Blenheim Palace makes plans to eliminate plastic waste
One of the UK’s largest and grandest stately homes has announced plans to eliminate plastic on its grounds.
Blenheim Palace, a UNESCO World Heritage Site and the birthplace of Sir Winston Churchill, stated late last week that it will stop selling plastic water bottles and replace plastic straws with paper ones.
The Palace's new sustainability advisor, Jacqueline Gibson, commented: "In the past year we have provided environmental training to 82 per cent of staff, commissioned external consultants to host a Waste Workshop for senior teams, and standardised the way waste is segregated and stored for recycling across all offices and work areas."

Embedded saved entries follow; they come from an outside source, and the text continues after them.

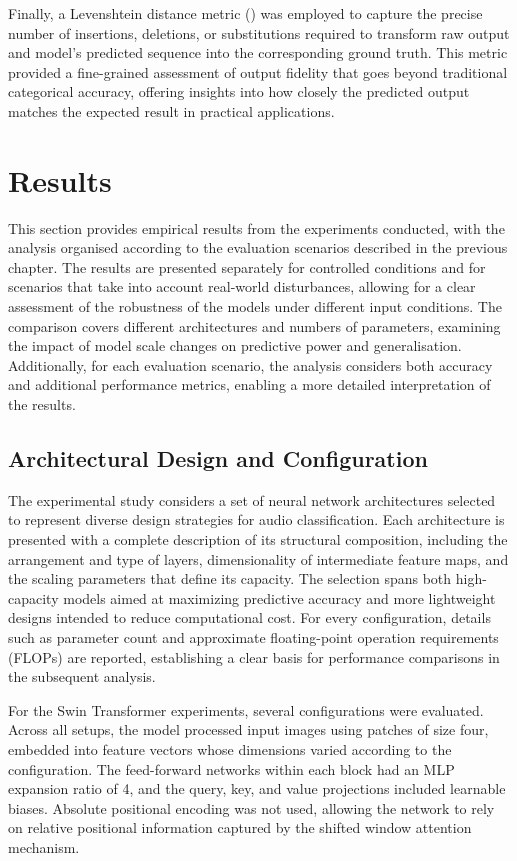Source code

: \documentclass[a4paper,11pt,twoside]{report}
\theoremstyle{definition}
\begin{document}
Finally, a Levenshtein distance metric (\cite{levenshtein}) was employed to capture the precise number of insertions, deletions, or substitutions required to transform raw output and model's predicted sequence into the corresponding ground truth. This metric provided a fine-grained assessment of output fidelity that goes beyond traditional categorical accuracy, offering insights into how closely the predicted output matches the expected result in practical applications.


\chapter{Results}

This section provides empirical results from the experiments conducted, with the analysis organised according to the evaluation scenarios described in the previous chapter. The results are presented separately for controlled conditions and for scenarios that take into account real-world disturbances, allowing for a clear assessment of the robustness of the models under different input conditions. The comparison covers different architectures and numbers of parameters, examining the impact of model scale changes on predictive power and generalisation. Additionally, for each evaluation scenario, the analysis considers both accuracy and additional performance metrics, enabling a more detailed interpretation of the results.

\section{Architectural Design and Configuration}

The experimental study considers a set of neural network architectures selected to represent diverse design strategies for audio classification. Each architecture is presented with a complete description of its structural composition, including the arrangement and type of layers, dimensionality of intermediate feature maps, and the scaling parameters that define its capacity. The selection spans both high-capacity models aimed at maximizing predictive accuracy and more lightweight designs intended to reduce computational cost. For every configuration, details such as parameter count and approximate floating-point operation requirements (FLOPs) are reported, establishing a clear basis for performance comparisons in the subsequent analysis.

For the Swin Transformer experiments, several configurations were evaluated. Across all setups, the model processed input images using patches of size four, embedded into feature vectors whose dimensions varied according to the configuration. The feed-forward networks within each block had an MLP expansion ratio of 4, and the query, key, and value projections included learnable biases. Absolute positional encoding was not used, allowing the network to rely on relative positional information captured by the shifted window attention mechanism.
\end{document}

"We are working in partnership with Friends of the Earth Oxford and Sustainable Woodstock, to share best practice with other local shops and organisations to reduce single use plastic," she added.
Additional measures the Oxfordshire estate is taking include using biodegradable bin liners and making disposable cutlery compostable.
The estate, first built in 1705, is the traditional homes of the Dukes of Marlborough, and has worked hard to implement sustainability initiatives. The 6,000 acres of land are managed under a strict environmental agreement with Natural England, which seeks to protect wildflowers, ancient woodland and over 20 miles of hedging. The estate is also powered with the help of biomass boilers, a hydro dam and 196 solar panels.
The move is the latest announcement in the backlash against single-use plastic across all quarters of British society. Earlier this year, reports came out that the Queen has banned plastic from the Royal Estate. Plastic straws and bottles are now banned from Buckingham Palace, Windsor Castle and the Palace of Holyroodhouse in Edinburgh.